With five seconds left and trailing by three, Southmoore got the ball to Tucker. She dribbled left looking for an open shot. But the Roughers’ defense swarmed the senior and she was unable to get off a clean look as the buzzer sounded.
“I was trying to get a screen and get an open shot,” Tucker said. “But we just didn’t get to execute our last play at the end. It happens. We tried to get the win and it just didn’t happen for us.”
McClure, who was named tourney MVP, led all scorers with 25 points. Wilson added 23.
Hawkins paced the ‘Cats with 21 points and Tucker, who has signed with Alabama State, chipped in with 16.
“I thought we did a pretty good job of fighting,” Wilson said. “We have played for three straight days.

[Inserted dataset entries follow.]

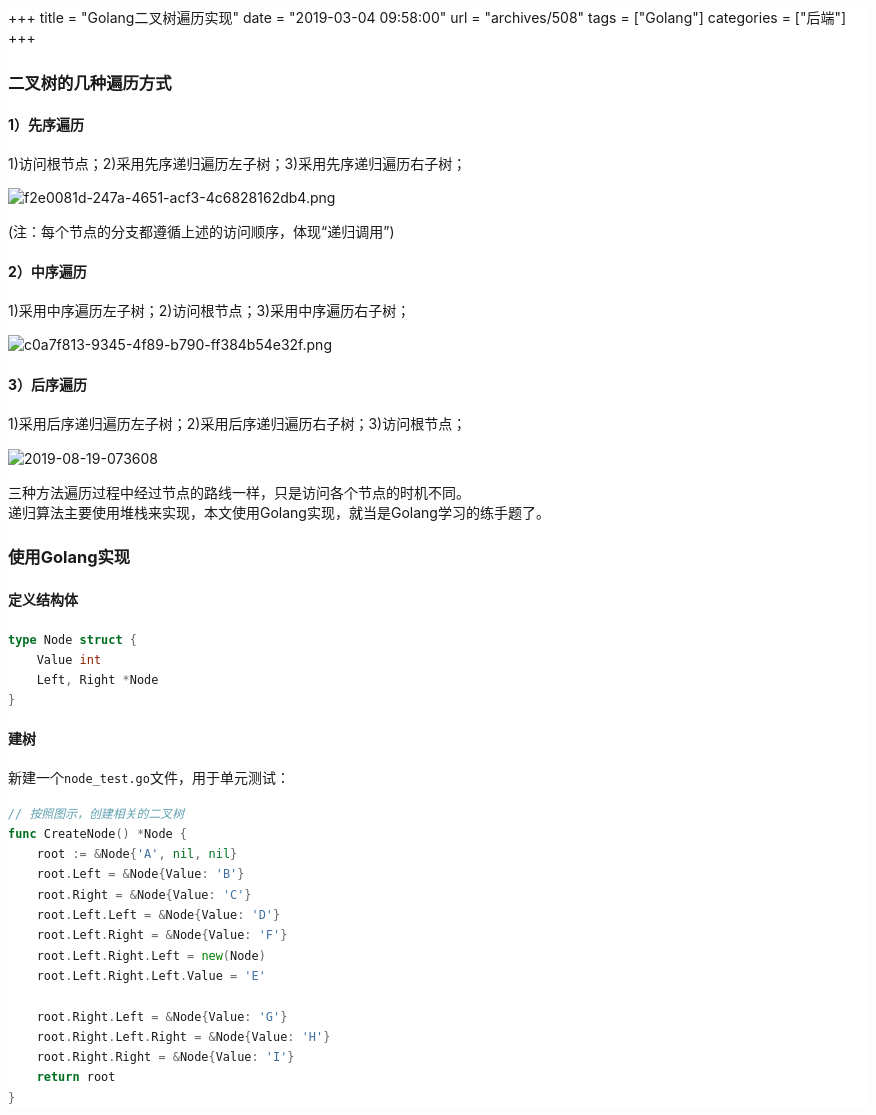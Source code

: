 +++
title = "Golang二叉树遍历实现"
date = "2019-03-04 09:58:00"
url = "archives/508"
tags = ["Golang"]
categories = ["后端"]
+++

### 二叉树的几种遍历方式 ###

#### 1）先序遍历 ####

1)访问根节点；2)采用先序递归遍历左子树；3)采用先序递归遍历右子树；

![f2e0081d-247a-4651-acf3-4c6828162db4.png][]

  
(注：每个节点的分支都遵循上述的访问顺序，体现“递归调用”)

#### 2）中序遍历 ####

1)采用中序遍历左子树；2)访问根节点；3)采用中序遍历右子树；

![c0a7f813-9345-4f89-b790-ff384b54e32f.png][]

#### 3）后序遍历 ####

1)采用后序递归遍历左子树；2)采用后序递归遍历右子树；3)访问根节点；

![2019-08-19-073608][]

三种方法遍历过程中经过节点的路线一样，只是访问各个节点的时机不同。  
递归算法主要使用堆栈来实现，本文使用Golang实现，就当是Golang学习的练手题了。

### 使用Golang实现 ###

#### 定义结构体 ####

```go
type Node struct {
    Value int
    Left, Right *Node
}
```

#### 建树 ####

新建一个`node_test.go`文件，用于单元测试：

```go
// 按照图示，创建相关的二叉树
func CreateNode() *Node {
    root := &Node{'A', nil, nil}
    root.Left = &Node{Value: 'B'}
    root.Right = &Node{Value: 'C'}
    root.Left.Left = &Node{Value: 'D'}
    root.Left.Right = &Node{Value: 'F'}
    root.Left.Right.Left = new(Node)
    root.Left.Right.Left.Value = 'E'

    root.Right.Left = &Node{Value: 'G'}
    root.Right.Left.Right = &Node{Value: 'H'}
    root.Right.Right = &Node{Value: 'I'}
    return root
}
```


[f2e0081d-247a-4651-acf3-4c6828162db4.png]: https://wenzewoo-cdn.oss-cn-chengdu.aliyuncs.com/images/20190304/f2e0081d-247a-4651-acf3-4c6828162db4.png?x-oss-process=image/auto-orient,1/interlace,1/quality,q_70/format,jpg
[c0a7f813-9345-4f89-b790-ff384b54e32f.png]: https://wenzewoo-cdn.oss-cn-chengdu.aliyuncs.com/images/20190304/c0a7f813-9345-4f89-b790-ff384b54e32f.png?x-oss-process=image/auto-orient,1/interlace,1/quality,q_70/format,jpg
[2019-08-19-073608]: https://wenzewoo-cdn.oss-cn-chengdu.aliyuncs.com/images/20190304/1bba48f0-3f7a-4951-8c4c-8834437ab6fb.png?x-oss-process=image/auto-orient,1/interlace,1/quality,q_70/format,jpg
[2019-08-19-073609]: https://wenzewoo-cdn.oss-cn-chengdu.aliyuncs.com/images/20190304/6d3ab883-f1af-4177-b6c4-1de43d6acb1b.png?x-oss-process=image/auto-orient,1/interlace,1/quality,q_70/format,jpg
[2019-08-19-073611]: https://wenzewoo-cdn.oss-cn-chengdu.aliyuncs.com/images/20190304/1dfc09bc-8df8-4eba-9f2d-6b04650ec700.png?x-oss-process=image/auto-orient,1/interlace,1/quality,q_70/format,jpg
[2019-08-19-073612]: https://wenzewoo-cdn.oss-cn-chengdu.aliyuncs.com/images/20190304/3099ee0f-931f-4aad-8b3b-00a3f6a16250.png?x-oss-process=image/auto-orient,1/interlace,1/quality,q_70/format,jpg
[2019-08-19-73613]: https://wenzewoo-cdn.oss-cn-chengdu.aliyuncs.com/images/20190304/2d611c9a-60dc-48ab-a0cf-8e0f5ff0b79c.png?x-oss-process=image/auto-orient,1/interlace,1/quality,q_70/format,jpg
[2019-08-19-073614]: https://wenzewoo-cdn.oss-cn-chengdu.aliyuncs.com/images/20190304/6f104a49-9428-4733-8905-537ef5e3806f.png?x-oss-process=image/auto-orient,1/interlace,1/quality,q_70/format,jpg
[2019-08-19-73617]: https://wenzewoo-cdn.oss-cn-chengdu.aliyuncs.com/images/20190304/804f69e4-e127-4b4c-aa45-49afb392b402.png?x-oss-process=image/auto-orient,1/interlace,1/quality,q_70/format,jpg
[2019-08-19-73619]: https://wenzewoo-cdn.oss-cn-chengdu.aliyuncs.com/images/20190304/50fcbebe-2bd0-4aba-b428-9bae1ff05589.png?x-oss-process=image/auto-orient,1/interlace,1/quality,q_70/format,jpg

At the end of the day, it was whoever wanted it more and didn’t quit playing. I thought we did a good job of fighting.”
The first half, was a battle of each teams strengths. Muskogee’s backcourt of McClure and Wilson were able get any shot they wanted on the perimeter while also driving to the lane for tough layups.
The SaberCats countered with the inside duo of Hawkins and Hannah. The 6--1 sophomores devoured rebounds and shot over the smaller Lady Roughers.
After being tied at the end of the first quarter, Muskogee was able to take a 41-31 lead into halftime as Southmoore settled for bad shots and continually turned the ball over.
“We came out of the first half kind of flat,” Tucker said. “We stuck with them, but we definitely weren’t playing to the caliber that we could.”
Southmoore tightened up its defense in the final period and was able to close in on the Roughers. However, for the third straight tournament this season, they were unable to close the deal in the championship game. It’s something the players now they will have to fix before the postseason.
“I think it is just something we have to work for. The last couple of tournaments didn’t really hurt. I think tonight was a tough for us. I think after tonight we will know we really don’t want to feel this again.”
Moore 50, Lawton 44 (7th place)
After a rocky start to their own tournament, the Lions rolled over the Wolverines Saturday. They jumped out to a 13-5 first quarter lead and never relinquished it.
Amanda Patterson led all scorers with 28 points. Caitlin Hall added 14 as Moore picked up its third victory of the season.
“That win was a confidence builder,” MHS coach Tim Gray said. “We have won two more games than last year and have been fairly competitive most games. We grow as a team each game, each practice, each workout. Remember we only have one girl from last year who started and received major playing time. The others are growing exponentially in their knowledge of the game. We just needed more basketball time to learn the game.”